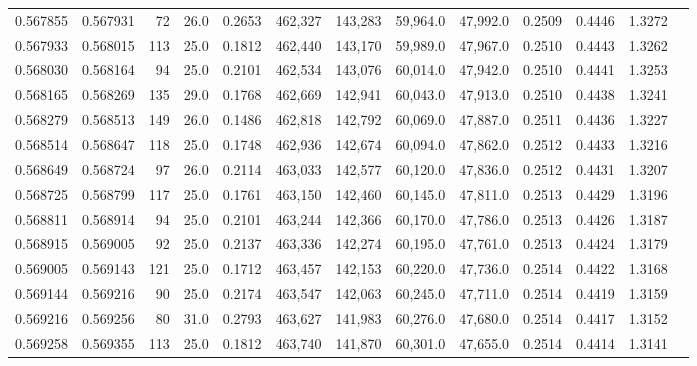 \begin{tabular}{rrrrrrrrrrrrr}
0.567855 & 0.567931 &    72 & 26.0 &                                     0.2653 & 462,327 & 143,283 &  59,964.0 &  47,992.0 & 0.2509 & 0.4446 & 1.3272 \\
0.567933 & 0.568015 &   113 & 25.0 &                                     0.1812 & 462,440 & 143,170 &  59,989.0 &  47,967.0 & 0.2510 & 0.4443 & 1.3262 \\
0.568030 & 0.568164 &    94 & 25.0 &                                     0.2101 & 462,534 & 143,076 &  60,014.0 &  47,942.0 & 0.2510 & 0.4441 & 1.3253 \\
0.568165 & 0.568269 &   135 & 29.0 &                                     0.1768 & 462,669 & 142,941 &  60,043.0 &  47,913.0 & 0.2510 & 0.4438 & 1.3241 \\
0.568279 & 0.568513 &   149 & 26.0 &                                     0.1486 & 462,818 & 142,792 &  60,069.0 &  47,887.0 & 0.2511 & 0.4436 & 1.3227 \\
0.568514 & 0.568647 &   118 & 25.0 &                                     0.1748 & 462,936 & 142,674 &  60,094.0 &  47,862.0 & 0.2512 & 0.4433 & 1.3216 \\
0.568649 & 0.568724 &    97 & 26.0 &                                     0.2114 & 463,033 & 142,577 &  60,120.0 &  47,836.0 & 0.2512 & 0.4431 & 1.3207 \\
0.568725 & 0.568799 &   117 & 25.0 &                                     0.1761 & 463,150 & 142,460 &  60,145.0 &  47,811.0 & 0.2513 & 0.4429 & 1.3196 \\
0.568811 & 0.568914 &    94 & 25.0 &                                     0.2101 & 463,244 & 142,366 &  60,170.0 &  47,786.0 & 0.2513 & 0.4426 & 1.3187 \\
0.568915 & 0.569005 &    92 & 25.0 &                                     0.2137 & 463,336 & 142,274 &  60,195.0 &  47,761.0 & 0.2513 & 0.4424 & 1.3179 \\
0.569005 & 0.569143 &   121 & 25.0 &                                     0.1712 & 463,457 & 142,153 &  60,220.0 &  47,736.0 & 0.2514 & 0.4422 & 1.3168 \\
0.569144 & 0.569216 &    90 & 25.0 &                                     0.2174 & 463,547 & 142,063 &  60,245.0 &  47,711.0 & 0.2514 & 0.4419 & 1.3159 \\
0.569216 & 0.569256 &    80 & 31.0 &                                     0.2793 & 463,627 & 141,983 &  60,276.0 &  47,680.0 & 0.2514 & 0.4417 & 1.3152 \\
0.569258 & 0.569355 &   113 & 25.0 &                                     0.1812 & 463,740 & 141,870 &  60,301.0 &  47,655.0 & 0.2514 & 0.4414 & 1.3141 \\

\end{tabular}
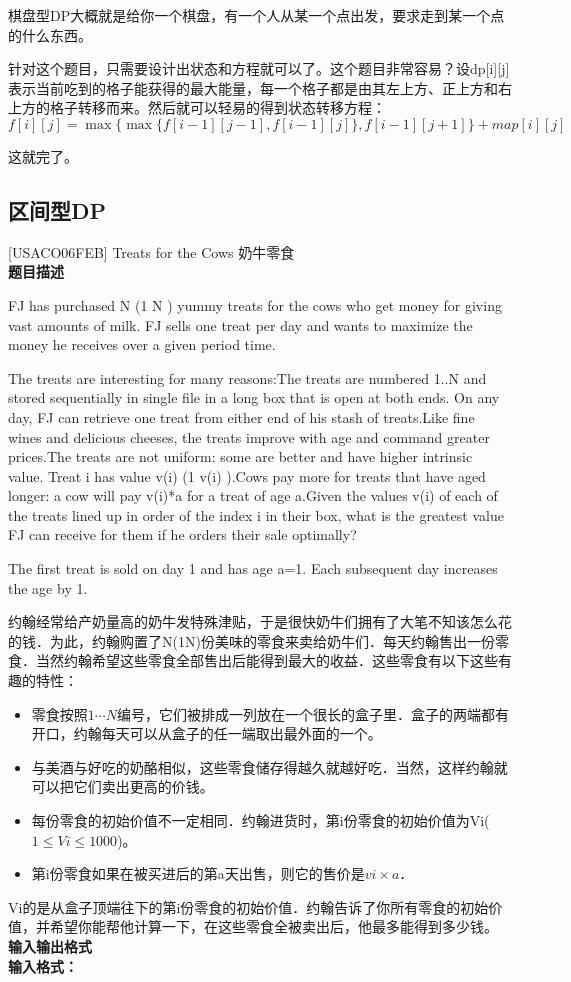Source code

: 棋盘型DP大概就是给你一个棋盘，有一个人从某一个点出发，要求走到某一个点的什么东西。

针对这个题目，只需要设计出状态和方程就可以了。这个题目非常容易？设dp[i][j]表示当前吃到的格子能获得的最大能量，每一个格子都是由其左上方、正上方和右上方的格子转移而来。然后就可以轻易的得到状态转移方程：
\begin{equation*}f[i][j] = \max\{\max\{f[i-1][j-1],f[i-1][j]\},f[i-1][j+1]\} + map[i][j]\end{equation*}

这就完了。
\subsection{区间型DP}
\begin{example}{[USACO06FEB] Treats for the Cows 奶牛零食}\\
	\textbf{题目描述}

	FJ has purchased N (1 \leq N ) yummy treats for the cows who get money for giving vast amounts of milk. FJ sells one treat per day and wants to maximize the money he receives over a given period time.

	The treats are interesting for many reasons:The treats are numbered 1..N and stored sequentially in single file in a long box that is open at both ends. On any day, FJ can retrieve one treat from either end of his stash of treats.Like fine wines and delicious cheeses, the treats improve with age and command greater prices.The treats are not uniform: some are better and have higher intrinsic value. Treat i has value v(i) (1 \leq v(i) ).Cows pay more for treats that have aged longer: a cow will pay v(i)*a for a treat of age a.Given the values v(i) of each of the treats lined up in order of the index i in their box, what is the greatest value FJ can receive for them if he orders their sale optimally?

	The first treat is sold on day 1 and has age a=1. Each subsequent day increases the age by 1.

	约翰经常给产奶量高的奶牛发特殊津贴，于是很快奶牛们拥有了大笔不知该怎么花的钱．为此，约翰购置了N(1\leq N)份美味的零食来卖给奶牛们．每天约翰售出一份零食．当然约翰希望这些零食全部售出后能得到最大的收益．这些零食有以下这些有趣的特性：

	\begin{itemize}
		\item{零食按照$1\cdots N$编号，它们被排成一列放在一个很长的盒子里．盒子的两端都有开口，约翰每天可以从盒子的任一端取出最外面的一个。}
		\item{与美酒与好吃的奶酪相似，这些零食储存得越久就越好吃．当然，这样约翰就可以把它们卖出更高的价钱。}
		\item{每份零食的初始价值不一定相同．约翰进货时，第i份零食的初始价值为Vi($1\leq Vi\leq 1000$)。}
		\item{第i份零食如果在被买进后的第a天出售，则它的售价是$vi\times a$．}
	\end{itemize}
	Vi的是从盒子顶端往下的第i份零食的初始价值．约翰告诉了你所有零食的初始价值，并希望你能帮他计算一下，在这些零食全被卖出后，他最多能得到多少钱。\ \\
	\textbf{输入输出格式}\\
	\textbf{输入格式：}


\end{example}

+++

→ **WHAT IS NEEDED**: Leave out the images and transcribe all the records exactly.

→ **REPLY TO THE TASK**:
 \begin{tabular}{rrrrrrrrrrrrr}
0.567855 & 0.567931 &    72 & 26.0 &                                     0.2653 & 462,327 & 143,283 &  59,964.0 &  47,992.0 & 0.2509 & 0.4446 & 1.3272 \\
0.567933 & 0.568015 &   113 & 25.0 &                                     0.1812 & 462,440 & 143,170 &  59,989.0 &  47,967.0 & 0.2510 & 0.4443 & 1.3262 \\
0.568030 & 0.568164 &    94 & 25.0 &                                     0.2101 & 462,534 & 143,076 &  60,014.0 &  47,942.0 & 0.2510 & 0.4441 & 1.3253 \\
0.568165 & 0.568269 &   135 & 29.0 &                                     0.1768 & 462,669 & 142,941 &  60,043.0 &  47,913.0 & 0.2510 & 0.4438 & 1.3241 \\
0.568279 & 0.568513 &   149 & 26.0 &                                     0.1486 & 462,818 & 142,792 &  60,069.0 &  47,887.0 & 0.2511 & 0.4436 & 1.3227 \\
0.568514 & 0.568647 &   118 & 25.0 &                                     0.1748 & 462,936 & 142,674 &  60,094.0 &  47,862.0 & 0.2512 & 0.4433 & 1.3216 \\
0.568649 & 0.568724 &    97 & 26.0 &                                     0.2114 & 463,033 & 142,577 &  60,120.0 &  47,836.0 & 0.2512 & 0.4431 & 1.3207 \\
0.568725 & 0.568799 &   117 & 25.0 &                                     0.1761 & 463,150 & 142,460 &  60,145.0 &  47,811.0 & 0.2513 & 0.4429 & 1.3196 \\
0.568811 & 0.568914 &    94 & 25.0 &                                     0.2101 & 463,244 & 142,366 &  60,170.0 &  47,786.0 & 0.2513 & 0.4426 & 1.3187 \\
0.568915 & 0.569005 &    92 & 25.0 &                                     0.2137 & 463,336 & 142,274 &  60,195.0 &  47,761.0 & 0.2513 & 0.4424 & 1.3179 \\
0.569005 & 0.569143 &   121 & 25.0 &                                     0.1712 & 463,457 & 142,153 &  60,220.0 &  47,736.0 & 0.2514 & 0.4422 & 1.3168 \\
0.569144 & 0.569216 &    90 & 25.0 &                                     0.2174 & 463,547 & 142,063 &  60,245.0 &  47,711.0 & 0.2514 & 0.4419 & 1.3159 \\
0.569216 & 0.569256 &    80 & 31.0 &                                     0.2793 & 463,627 & 141,983 &  60,276.0 &  47,680.0 & 0.2514 & 0.4417 & 1.3152 \\
0.569258 & 0.569355 &   113 & 25.0 &                                     0.1812 & 463,740 & 141,870 &  60,301.0 &  47,655.0 & 0.2514 & 0.4414 & 1.3141 \\

\end{tabular}
Source code

: 棋盘型DP大概就是给你一个棋盘，有一个人从某一个点出发，要求走到某一个点的什么东西。

针对这个题目，只需要设计出状态和方程就可以了。这个题目非常容易？设dp[i][j]表示当前吃到的格子能获得的最大能量，每一个格子都是由其左上方、正上方和右上方的格子转移而来。然后就可以轻易的得到状态转移方程：
\begin{equation*}f[i][j] = \max\{\max\{f[i-1][j-1],f[i-1][j]\},f[i-1][j+1]\} + map[i][j]\end{equation*}

这就完了。
\subsection{区间型DP}
\begin{example}{[USACO06FEB] Treats for the Cows 奶牛零食}\\
	\textbf{题目描述}

	FJ has purchased N (1 \leq N ) yummy treats for the cows who get money for giving vast amounts of milk. FJ sells one treat per day and wants to maximize the money he receives over a given period time.

	The treats are interesting for many reasons:The treats are numbered 1..N and stored sequentially in single file in a long box that is open at both ends. On any day, FJ can retrieve one treat from either end of his stash of treats.Like fine wines and delicious cheeses, the treats improve with age and command greater prices.The treats are not uniform: some are better and have higher intrinsic value. Treat i has value v(i) (1 \leq v(i) ).Cows pay more for treats that have aged longer: a cow will pay v(i)*a for a treat of age a.Given the values v(i) of each of the treats lined up in order of the index i in their box, what is the greatest value FJ can receive for them if he orders their sale optimally?

	The first treat is sold on day 1 and has age a=1. Each subsequent day increases the age by 1.

	约翰经常给产奶量高的奶牛发特殊津贴，于是很快奶牛们拥有了大笔不知该怎么花的钱．为此，约翰购置了N(1\leq N)份美味的零食来卖给奶牛们．每天约翰售出一份零食．当然约翰希望这些零食全部售出后能得到最大的收益．这些零食有以下这些有趣的特性：

	\begin{itemize}
		\item{零食按照$1\cdots N$编号，它们被排成一列放在一个很长的盒子里．盒子的两端都有开口，约翰每天可以从盒子的任一端取出最外面的一个。}
		\item{与美酒与好吃的奶酪相似，这些零食储存得越久就越好吃．当然，这样约翰就可以把它们卖出更高的价钱。}
		\item{每份零食的初始价值不一定相同．约翰进货时，第i份零食的初始价值为Vi($1\leq Vi\leq 1000$)。}
		\item{第i份零食如果在被买进后的第a天出售，则它的售价是$vi\times a$．}
	\end{itemize}
	Vi的是从盒子顶端往下的第i份零食的初始价值．约翰告诉了你所有零食的初始价值，并希望你能帮他计算一下，在这些零食全被卖出后，他最多能得到多少钱。\ \\
	\textbf{输入输出格式}\\
	\textbf{输入格式：}


\end{example}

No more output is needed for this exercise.